Partitioning is the concept of splitting large tables logically into smaller pieces for better performance of the database.
Methods of built-in PostgreSQL partition techniques
- Range partitioning
- List partitioning
- Hash partitioning
When to use partitioning
- Bulk operations like data loads and deletes can be performed using the partition feature of ATTACH and DETACH effectively.
- The exact point at which a table will benefit from partitioning depends on the application. However, a rule of thumb is that the size of the table should exceed the physical memory of the database server.
- As data is growing, sub-partitions can be created, which enhances the performance, and also old partitions can be deleted either by making them standalone or dropping them entirely.
Benefits of partitioning
- Query performance for DDL and DML operations can be improved in certain situations, particularly when most of the heavily accessed rows of the table are in a single partition or a small number of partitions which is explained below.
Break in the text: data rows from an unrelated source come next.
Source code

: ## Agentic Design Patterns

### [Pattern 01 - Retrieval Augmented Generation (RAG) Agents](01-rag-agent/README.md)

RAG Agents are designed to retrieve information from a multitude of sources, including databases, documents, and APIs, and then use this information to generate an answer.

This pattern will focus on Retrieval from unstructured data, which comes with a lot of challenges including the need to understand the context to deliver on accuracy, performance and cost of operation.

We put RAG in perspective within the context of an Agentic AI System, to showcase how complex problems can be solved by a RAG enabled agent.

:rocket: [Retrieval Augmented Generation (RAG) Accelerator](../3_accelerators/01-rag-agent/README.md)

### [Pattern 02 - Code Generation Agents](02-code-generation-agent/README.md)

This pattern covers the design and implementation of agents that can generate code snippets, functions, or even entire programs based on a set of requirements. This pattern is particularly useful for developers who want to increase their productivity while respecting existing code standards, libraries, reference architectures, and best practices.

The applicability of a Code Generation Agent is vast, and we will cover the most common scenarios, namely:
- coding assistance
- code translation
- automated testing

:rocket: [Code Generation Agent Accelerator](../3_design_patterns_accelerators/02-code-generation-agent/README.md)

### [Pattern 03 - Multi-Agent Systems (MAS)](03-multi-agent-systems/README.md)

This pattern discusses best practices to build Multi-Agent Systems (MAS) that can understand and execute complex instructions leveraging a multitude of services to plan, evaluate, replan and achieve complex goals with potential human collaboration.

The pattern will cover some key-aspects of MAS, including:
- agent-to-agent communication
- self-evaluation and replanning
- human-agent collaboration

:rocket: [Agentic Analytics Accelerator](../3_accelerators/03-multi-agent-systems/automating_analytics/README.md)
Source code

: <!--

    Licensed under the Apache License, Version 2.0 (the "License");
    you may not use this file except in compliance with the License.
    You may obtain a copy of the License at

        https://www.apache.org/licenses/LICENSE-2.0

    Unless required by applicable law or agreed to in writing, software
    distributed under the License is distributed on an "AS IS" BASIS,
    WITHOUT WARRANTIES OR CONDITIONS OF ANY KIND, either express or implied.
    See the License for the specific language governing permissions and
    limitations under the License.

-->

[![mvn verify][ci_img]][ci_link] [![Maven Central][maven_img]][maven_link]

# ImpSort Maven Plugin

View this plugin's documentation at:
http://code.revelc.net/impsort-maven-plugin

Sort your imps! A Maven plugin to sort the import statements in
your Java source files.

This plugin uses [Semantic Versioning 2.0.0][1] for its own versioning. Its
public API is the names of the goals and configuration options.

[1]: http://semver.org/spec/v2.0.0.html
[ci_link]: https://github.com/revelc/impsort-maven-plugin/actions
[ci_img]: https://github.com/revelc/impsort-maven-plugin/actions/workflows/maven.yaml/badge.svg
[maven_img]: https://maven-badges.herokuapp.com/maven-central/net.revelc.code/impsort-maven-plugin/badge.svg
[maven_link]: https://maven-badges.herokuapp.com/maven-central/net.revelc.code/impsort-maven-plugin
- When queries or updates access a large percentage of a single partition, performance can be improved by using a sequential scan of that partition instead of using an index, which would require random-access reads scattered across the whole table.
- Dropping the partition table or truncating the partition table can be done using DROP TABLE and TRUNCATE TABLE, respectively, reducing the load through DELETE operations.
Range partitioning
Database partition that is based on a specific range of columns with data like dates and Numeric values.
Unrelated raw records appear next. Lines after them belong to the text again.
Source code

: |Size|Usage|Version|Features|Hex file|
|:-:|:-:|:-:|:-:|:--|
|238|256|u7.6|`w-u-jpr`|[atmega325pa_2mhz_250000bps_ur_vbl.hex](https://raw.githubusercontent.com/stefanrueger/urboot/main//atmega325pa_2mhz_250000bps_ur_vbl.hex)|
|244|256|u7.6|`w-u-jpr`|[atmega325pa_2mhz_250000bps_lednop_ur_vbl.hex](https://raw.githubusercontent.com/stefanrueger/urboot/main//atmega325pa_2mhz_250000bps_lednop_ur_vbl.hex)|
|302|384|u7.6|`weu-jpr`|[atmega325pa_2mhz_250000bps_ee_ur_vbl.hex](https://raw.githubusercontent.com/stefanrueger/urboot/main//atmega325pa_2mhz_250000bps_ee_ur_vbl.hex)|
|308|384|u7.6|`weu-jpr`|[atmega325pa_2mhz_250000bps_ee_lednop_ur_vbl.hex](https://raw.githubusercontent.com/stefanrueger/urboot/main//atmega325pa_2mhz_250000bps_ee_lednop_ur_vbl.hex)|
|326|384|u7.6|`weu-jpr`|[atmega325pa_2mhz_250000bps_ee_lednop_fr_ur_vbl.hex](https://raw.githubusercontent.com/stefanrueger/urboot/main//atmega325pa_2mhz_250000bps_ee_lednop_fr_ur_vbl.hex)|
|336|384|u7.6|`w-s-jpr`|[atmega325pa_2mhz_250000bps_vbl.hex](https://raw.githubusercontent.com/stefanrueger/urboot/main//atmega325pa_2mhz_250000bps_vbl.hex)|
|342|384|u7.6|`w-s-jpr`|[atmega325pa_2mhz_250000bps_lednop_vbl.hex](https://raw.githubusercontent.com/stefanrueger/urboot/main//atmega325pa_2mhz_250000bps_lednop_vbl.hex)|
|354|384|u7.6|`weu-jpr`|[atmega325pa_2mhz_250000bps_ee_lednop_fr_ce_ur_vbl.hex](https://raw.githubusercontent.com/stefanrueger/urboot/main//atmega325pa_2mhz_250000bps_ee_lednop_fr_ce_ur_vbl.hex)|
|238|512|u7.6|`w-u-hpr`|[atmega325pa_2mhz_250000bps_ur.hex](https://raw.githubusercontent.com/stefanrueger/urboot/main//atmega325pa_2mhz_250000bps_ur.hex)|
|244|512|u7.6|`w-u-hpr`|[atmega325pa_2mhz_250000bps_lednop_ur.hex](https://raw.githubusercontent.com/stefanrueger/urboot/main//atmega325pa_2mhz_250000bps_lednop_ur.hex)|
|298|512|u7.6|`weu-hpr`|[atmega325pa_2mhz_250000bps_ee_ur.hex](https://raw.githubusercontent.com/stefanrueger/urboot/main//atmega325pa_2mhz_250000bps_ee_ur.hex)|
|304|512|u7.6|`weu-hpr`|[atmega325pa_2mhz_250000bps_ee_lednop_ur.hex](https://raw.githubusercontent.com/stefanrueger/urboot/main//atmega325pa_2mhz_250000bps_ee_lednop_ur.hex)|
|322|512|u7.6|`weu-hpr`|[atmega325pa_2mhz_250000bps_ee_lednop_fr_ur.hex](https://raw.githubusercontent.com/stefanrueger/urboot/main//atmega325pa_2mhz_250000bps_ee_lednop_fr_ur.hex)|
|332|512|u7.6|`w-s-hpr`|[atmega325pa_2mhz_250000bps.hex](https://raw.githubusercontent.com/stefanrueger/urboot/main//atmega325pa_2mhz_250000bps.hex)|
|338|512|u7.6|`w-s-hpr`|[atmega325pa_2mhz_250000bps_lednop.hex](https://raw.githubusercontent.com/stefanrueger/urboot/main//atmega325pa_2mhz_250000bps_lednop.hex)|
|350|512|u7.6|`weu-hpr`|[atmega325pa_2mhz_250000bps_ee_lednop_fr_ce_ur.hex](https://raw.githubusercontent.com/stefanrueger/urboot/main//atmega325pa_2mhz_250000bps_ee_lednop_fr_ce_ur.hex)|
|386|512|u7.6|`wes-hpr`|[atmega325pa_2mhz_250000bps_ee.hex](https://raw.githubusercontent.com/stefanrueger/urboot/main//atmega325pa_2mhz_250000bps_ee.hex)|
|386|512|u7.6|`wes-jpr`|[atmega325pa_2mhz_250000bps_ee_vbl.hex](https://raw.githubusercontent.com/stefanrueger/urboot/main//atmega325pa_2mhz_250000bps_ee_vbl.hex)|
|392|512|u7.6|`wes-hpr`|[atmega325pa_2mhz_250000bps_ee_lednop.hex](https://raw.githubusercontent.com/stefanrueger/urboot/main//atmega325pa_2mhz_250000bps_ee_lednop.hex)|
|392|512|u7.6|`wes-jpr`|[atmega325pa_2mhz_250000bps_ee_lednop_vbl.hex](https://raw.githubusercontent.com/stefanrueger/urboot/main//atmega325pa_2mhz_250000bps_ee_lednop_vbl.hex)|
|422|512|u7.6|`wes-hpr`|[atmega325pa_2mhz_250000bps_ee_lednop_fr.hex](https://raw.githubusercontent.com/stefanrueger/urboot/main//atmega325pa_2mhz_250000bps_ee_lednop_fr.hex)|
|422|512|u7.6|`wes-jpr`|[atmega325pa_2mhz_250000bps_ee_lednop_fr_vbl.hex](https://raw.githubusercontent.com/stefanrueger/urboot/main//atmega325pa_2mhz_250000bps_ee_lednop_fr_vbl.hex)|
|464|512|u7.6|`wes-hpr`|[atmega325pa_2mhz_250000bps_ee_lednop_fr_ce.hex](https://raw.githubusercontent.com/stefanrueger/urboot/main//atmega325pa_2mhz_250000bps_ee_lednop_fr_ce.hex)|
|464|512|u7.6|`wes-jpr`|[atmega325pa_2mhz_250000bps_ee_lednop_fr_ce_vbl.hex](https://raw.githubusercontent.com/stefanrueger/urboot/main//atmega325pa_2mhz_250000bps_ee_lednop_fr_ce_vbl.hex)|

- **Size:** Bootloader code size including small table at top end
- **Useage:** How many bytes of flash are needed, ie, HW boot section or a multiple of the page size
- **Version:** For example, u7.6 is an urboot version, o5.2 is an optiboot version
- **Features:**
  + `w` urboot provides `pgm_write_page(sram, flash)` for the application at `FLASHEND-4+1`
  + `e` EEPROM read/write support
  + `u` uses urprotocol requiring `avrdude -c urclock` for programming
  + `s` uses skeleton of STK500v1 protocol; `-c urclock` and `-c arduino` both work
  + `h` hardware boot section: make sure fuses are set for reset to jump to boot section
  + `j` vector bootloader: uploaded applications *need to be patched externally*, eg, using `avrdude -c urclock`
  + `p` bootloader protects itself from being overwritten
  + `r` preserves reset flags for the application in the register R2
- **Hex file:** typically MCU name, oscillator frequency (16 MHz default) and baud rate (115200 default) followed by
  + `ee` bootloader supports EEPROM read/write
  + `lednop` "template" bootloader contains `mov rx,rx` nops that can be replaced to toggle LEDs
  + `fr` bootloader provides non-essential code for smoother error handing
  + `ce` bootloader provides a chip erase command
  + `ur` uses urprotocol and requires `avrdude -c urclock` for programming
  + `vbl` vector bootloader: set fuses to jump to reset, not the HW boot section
Here, as an example, I created a table with range partitioning and partition tables for each quarter on a Date column.
CREATE TABLE employees (id INT NOt NULL , fname VARCHAR(20) , lname VARCHAR (20) , dob DATE NOT NULL , joined DATE NOT NULL) PARTITION BY RANGE (joined);
CREATE TABLE employees_q1 PARTITION of employees for VALUES FROM ('2022-01-01') to ('2022-04-01'); CREATE TABLE employees_q2 PARTITION of employees for VALUES FROM ('2022-04-01') to ('2022-07-01'); CREATE TABLE employees_q3 PARTITION of employees for VALUES FROM ('2022-07-01') to ('2022-10-01'); CREATE TABLE employees_q4 PARTITION of employees for VALUES FROM ('2022-10-01') to ('2023-01-01');
Range partitions are seen below in the table structure.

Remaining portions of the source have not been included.